Limnephilus spp.

Limnephilus spp.

The three studied Limnephilus species seem to make an exception within the Finnish caddisfly fauna with distinct polymorphism in their DNA barcodes, with minimum Kimura-2 parameter divergences between the clusters varying from 6.8 to 10.1%. However, no clear morphological differences nor division of ddRAD sequences were detected in this study. A likely explanation for the genetic polymorphism in their mtDNA is historical admixture between closely related species, resulting in mitochondrial introgression and subsequent co-occurrence of two distinct lineages of COI within a species. Alternatively, this pattern could have resulted from retained historical genetic polymorphism. The former explanation would get indirect support if one of the clusters was observed being genetically closer to any other related species than to the other cluster. We explored this possibility in our own data, but also using all data accessible to us in the BOLD database.

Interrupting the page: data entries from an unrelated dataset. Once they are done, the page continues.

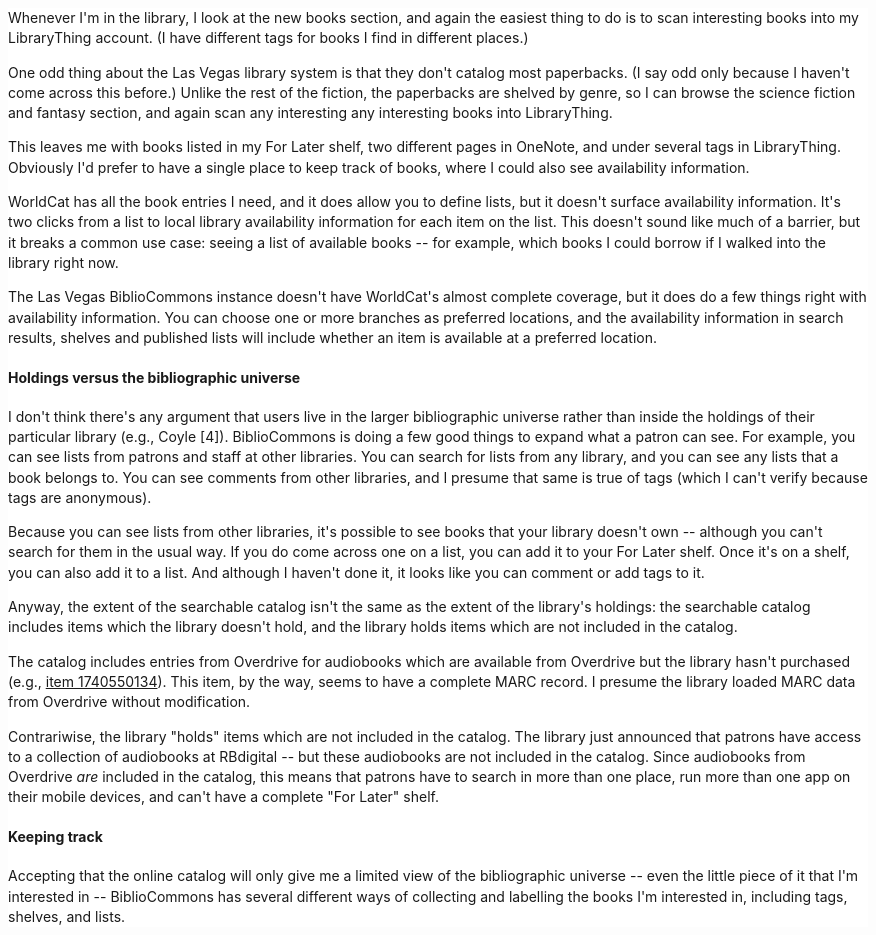 Whenever I'm in the library, I look at the new books section, and again the easiest thing to do is to scan interesting books into my LibraryThing account.  (I have different tags for books I find in different places.)

One odd thing about the Las Vegas library system is that they don't catalog most paperbacks.  (I say odd only because I haven't come across this before.)  Unlike the rest of the fiction, the paperbacks are shelved by genre, so I can browse the science fiction and fantasy section, and again scan any interesting any interesting books into LibraryThing.

This leaves me with books listed in my For Later shelf, two different pages in OneNote, and under several tags in LibraryThing.  Obviously I'd prefer to have a single place to keep track of books, where I could also see availability information.

WorldCat has all the book entries I need, and it does allow you to define lists, but it doesn't surface availability information.  It's two clicks from a list to local library availability information for each item on the list.  This doesn't sound like much of a barrier, but it breaks a common use case:  seeing a list of available books -- for example, which books I could borrow if I walked into the library right now.

The Las Vegas BiblioCommons instance doesn't have WorldCat's almost complete coverage, but it does do a few things right with availability information.  You can choose one or more branches as preferred locations, and the availability information in search results, shelves and published lists will include whether an item is available at a preferred location.

#### Holdings versus the bibliographic universe

I don't think there's any argument that users live in the larger bibliographic universe rather than inside the holdings of their particular library (e.g., Coyle [4]).  BiblioCommons is doing a few good things to expand what a patron can see.  For example, you can see lists from patrons and staff at other libraries.  You can search for lists from any library, and you can see any lists that a book belongs to.  You can see comments from other libraries, and I presume that same is true of tags (which I can't verify because tags are anonymous).

Because you can see lists from other libraries, it's possible to see books that your library doesn't own -- although you can't search for them in the usual way.  If you do come across one on a  list, you can add it to your For Later shelf.  Once it's on a shelf, you can also add it to a list.  And although I haven't done it, it looks like you can comment or add tags to it.

Anyway, the extent of the searchable catalog isn't the same as the extent of the library's holdings: the searchable catalog includes items which the library doesn't hold, and the library holds items which are not included in the catalog.

The catalog includes entries from Overdrive for audiobooks which are available from Overdrive but the library hasn't purchased (e.g., [item 1740550134](https://lvccld.bibliocommons.com/item/show/1740550134)).  This item, by the way, seems to have a complete MARC record.  I presume the library loaded MARC data from Overdrive without modification.

Contrariwise, the library "holds" items which are not included in the catalog.  The library just announced that patrons have access to a collection of audiobooks at RBdigital -- but these audiobooks are not included in the catalog.  Since audiobooks from Overdrive *are* included in the catalog, this means that patrons have to search in more than one place, run more than one app on their mobile devices, and can't have a complete "For Later" shelf.

#### Keeping track

Accepting that the online catalog will only give me a limited view of the bibliographic universe -- even the little piece of it that I'm interested in -- BiblioCommons has several different ways of collecting and labelling the books I'm interested in, including tags, shelves, and lists.
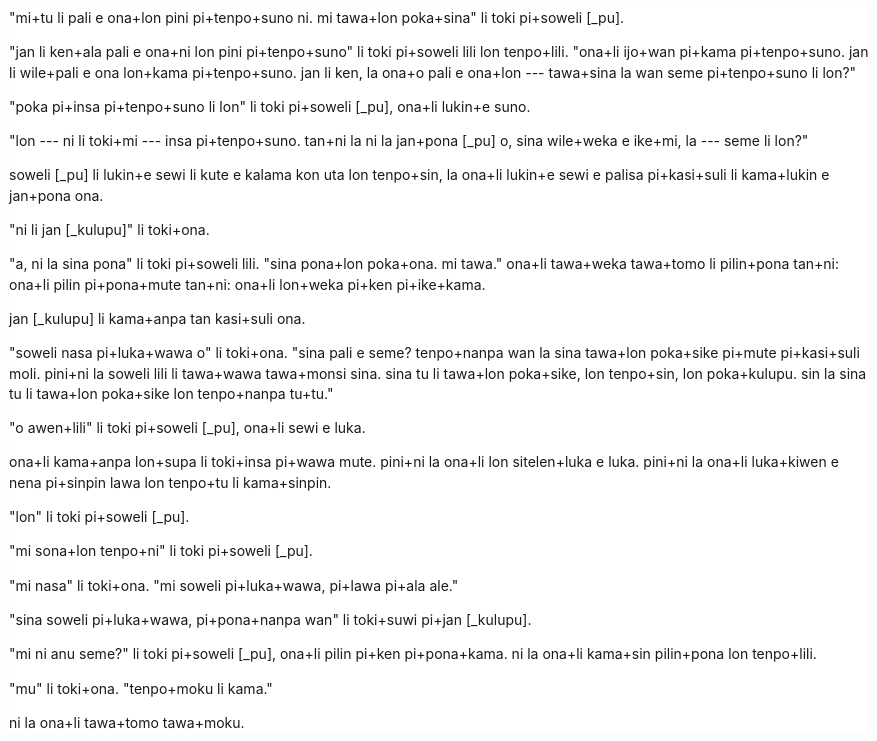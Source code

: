 "mi+tu li pali e ona+lon pini pi+tenpo+suno ni.
mi tawa+lon poka+sina" li toki pi+soweli [_pu].

"jan li ken+ala pali e ona+ni lon pini pi+tenpo+suno" li toki pi+soweli lili lon tenpo+lili.
"ona+li ijo+wan pi+kama pi+tenpo+suno.
jan li wile+pali e ona lon+kama pi+tenpo+suno.
jan li ken, la ona+o pali e ona+lon ---
tawa+sina la wan seme pi+tenpo+suno li lon?"

"poka pi+insa pi+tenpo+suno li lon" li toki pi+soweli [_pu], ona+li lukin+e suno.

"lon --- ni li toki+mi --- insa pi+tenpo+suno.
tan+ni la ni la jan+pona [_pu] o, sina wile+weka e ike+mi, la --- seme li lon?"

soweli [_pu] li lukin+e sewi li kute e kalama kon uta lon tenpo+sin, la ona+li lukin+e sewi e palisa pi+kasi+suli li kama+lukin e jan+pona ona.

"ni li jan [_kulupu]" li toki+ona.

"a, ni la sina pona" li toki pi+soweli lili.
"sina pona+lon poka+ona.
mi tawa."
ona+li tawa+weka tawa+tomo li pilin+pona tan+ni: ona+li pilin pi+pona+mute tan+ni: ona+li lon+weka pi+ken pi+ike+kama.

jan [_kulupu] li kama+anpa tan kasi+suli ona.

"soweli nasa pi+luka+wawa o" li toki+ona.
"sina pali e seme?
tenpo+nanpa wan la sina tawa+lon poka+sike pi+mute pi+kasi+suli moli.
pini+ni la soweli lili li tawa+wawa tawa+monsi sina.
sina tu li tawa+lon poka+sike, lon tenpo+sin, lon poka+kulupu.
sin la sina tu li tawa+lon poka+sike lon tenpo+nanpa tu+tu."

"o awen+lili" li toki pi+soweli [_pu], ona+li sewi e luka.

ona+li kama+anpa lon+supa li toki+insa pi+wawa mute.
pini+ni la ona+li lon sitelen+luka e luka.
pini+ni la ona+li luka+kiwen e nena pi+sinpin lawa lon tenpo+tu li kama+sinpin.

"lon" li toki pi+soweli [_pu].

"mi sona+lon tenpo+ni" li toki pi+soweli [_pu].

"mi nasa" li toki+ona.
"mi soweli pi+luka+wawa, pi+lawa pi+ala ale."

"sina soweli pi+luka+wawa, pi+pona+nanpa wan" li toki+suwi pi+jan [_kulupu].

"mi ni anu seme?" li toki pi+soweli [_pu], ona+li pilin pi+ken pi+pona+kama.
ni la ona+li kama+sin pilin+pona lon tenpo+lili.

"mu" li toki+ona.
"tenpo+moku li kama."

ni la ona+li tawa+tomo tawa+moku.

One of the two mtCOI clusters of L. flavicornis is both genetically and phylogenetically closer to its morphological sister species marmoratus than the other intraspecific mtCOI cluster. This observation suggests introgression of mtCOI from L. marmoratus to L. flavicornis in the past, although the evidence for this scenario cannot be considered as compelling. The supposedly introgressed, yet then diverged COI haplotype is now widespread in L. flavicornis populations, as among our material (n = 18) both haplotypes seem common.

One of two mtCOI clusters of L. sericeus is almost identical (divergence <0.5%) with that of the public barcodes available ( Zhou et al. 2016) for L. abbreviatus Banks, 1908 (Supp Table 2 [online only]), which is one of the Nearctic species of L. sericeus group ( Ruiter 1995). This suggests a relatively recent introgression of mtCOI from L. abbreviatus to L. sericeus . However, it is surprising that the haplotype would have spread all the way from North America through Siberia to Finland. Such a spread could potentially have been promoted by endosymbiotic bacteria, Wolbachia in particular ( Hurst and Jiggins 2005, Smith et al. 2012), but we do not have evidence that being happened as we did not screen Wolbachia .

Neither of the mtCOI clusters of L. centralis is closely associated with other taxa with public DNA barcodes available ( Zhou et al. 2016) or other data accessible to us in BOLD. The closest match (about 4%) of the second cluster is Central European L. italicus McLachlan, 1884 (Supp Table 2 [online only]), which is originally described as a variety of L. centralis ( McLachlan 1884) . The second mtCOI cluster may suggest introgression from L. italicus to L. centralis long in the past or an introgression from an unknown species to L. centralis . So far, the second mtCOI cluster specimens were found only from the continent of Finland, while the first cluster sequences appear widely in Europe (Supp Table 2 [online only]), including South West Finland.